How to Identify an Antique Dining Table

To the untrained eye, understanding the differences between an antique dining table -- a table 100 years or older -- a historic reproduction, and a table with legs from another piece can make the difference between a costly mistake and a lucky find. With so many reproductions on the market and salvaged tables constructed with elements off multiple pieces of furniture, it takes skill and knowledge to distinguish the details that determine an authentic antique.

Period Forms

Antique tables.

Knowing the design forms associated with different furniture styles, periods and eras helps when identifying an antique dining table. Each period and age has its own furniture styles associated with it that provides the telltale components of an authentic antique.
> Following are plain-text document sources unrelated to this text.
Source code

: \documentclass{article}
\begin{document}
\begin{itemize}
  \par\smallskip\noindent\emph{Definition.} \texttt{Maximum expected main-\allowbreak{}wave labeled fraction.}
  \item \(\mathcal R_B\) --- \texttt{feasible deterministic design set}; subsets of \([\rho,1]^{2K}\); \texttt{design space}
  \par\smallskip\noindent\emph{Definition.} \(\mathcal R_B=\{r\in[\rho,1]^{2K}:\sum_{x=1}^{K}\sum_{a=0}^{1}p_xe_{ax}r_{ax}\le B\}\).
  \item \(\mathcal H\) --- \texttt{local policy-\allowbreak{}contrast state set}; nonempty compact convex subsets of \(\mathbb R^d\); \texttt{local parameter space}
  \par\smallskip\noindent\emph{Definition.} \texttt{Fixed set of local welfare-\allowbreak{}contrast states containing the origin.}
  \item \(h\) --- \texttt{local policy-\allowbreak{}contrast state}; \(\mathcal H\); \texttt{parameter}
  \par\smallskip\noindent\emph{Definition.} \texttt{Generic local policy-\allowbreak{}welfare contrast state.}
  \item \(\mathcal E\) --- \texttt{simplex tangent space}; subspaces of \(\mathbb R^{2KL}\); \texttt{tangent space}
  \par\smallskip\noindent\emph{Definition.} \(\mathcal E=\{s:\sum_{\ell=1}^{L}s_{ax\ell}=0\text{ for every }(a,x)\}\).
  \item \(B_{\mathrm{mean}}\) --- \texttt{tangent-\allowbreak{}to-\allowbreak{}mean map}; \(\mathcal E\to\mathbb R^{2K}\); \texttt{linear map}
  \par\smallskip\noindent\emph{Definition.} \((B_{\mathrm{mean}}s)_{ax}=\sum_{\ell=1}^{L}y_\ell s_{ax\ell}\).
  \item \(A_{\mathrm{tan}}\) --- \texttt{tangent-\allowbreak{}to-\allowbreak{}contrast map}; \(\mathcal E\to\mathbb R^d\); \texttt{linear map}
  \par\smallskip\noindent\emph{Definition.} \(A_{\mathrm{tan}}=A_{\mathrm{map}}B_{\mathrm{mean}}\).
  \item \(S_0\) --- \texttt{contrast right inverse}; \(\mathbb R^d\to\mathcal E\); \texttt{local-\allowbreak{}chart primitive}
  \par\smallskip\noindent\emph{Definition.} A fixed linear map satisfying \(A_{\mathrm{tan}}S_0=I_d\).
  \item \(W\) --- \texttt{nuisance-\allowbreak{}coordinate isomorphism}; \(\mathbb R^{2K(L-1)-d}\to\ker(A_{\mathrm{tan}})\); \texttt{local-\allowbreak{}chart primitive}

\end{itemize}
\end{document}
For antique dining tables, hunt for leg and feet styles, crafted joinery and furniture-maker signatures, typically found on the underside or inside apron of the table.

Shapely Legs and Feet

Feet styles definitively reflect the furniture design and period. During the Queen Anne period from 1720 to 1760, for example, American furniture-makers adopted different styles for the feet. The foot at the end of each leg may resemble pads, claws holding a ball, or even a triffid foot, a sculpted or carved three-toed foot. During the Federal period, from 1790 to 1815, for example, table-feet styles might extend the look in the tapered leg or end in a spade- or bulbous-shaped foot. Leg styles varied from cabriole -- a softly curving leg with an incurved ankle and outcurved knee -- a straight fluted Marlborough leg, spider legs, square or saber legs that sweep outward from the knee.

Premium Woods

An antique dining table generally takes two people to move it because of its all-wood construction. Antique dining tables have no manufactured wood components, but they may have inlaid wood as part of the tabletop design. Favored woods for antique dining tables include poplar, oak, mahogany, walnut, maple, pine and wood veneers -- thin slices of wood instead of thick boards. Veneered woods were often used for inlaid designs or overlays of common woods.

Table Construction

Before the industrial era, hardware was made by hand, that is, if it's present at all in an older piece. Where elements of the table connected together, look for mortise and tenon joinery or dovetailed joints. Depending upon the period, table edges and aprons may include hand-carved leaves and flowers, roses, shells and acanthus.

Simple Designs

Just because something looks modern, it still may be over 200 years old. For example, an antique Shaker dining table has clean, smooth lines and an resembles medieval trestle table. With two simple formed T-shaped trestles at either end, the medial stretcher is directly beneath the tabletop rather than closer to the floor as in earlier designs. To identify Shaker antique tables, look for dovetailed joints or mortise and tenon joinery.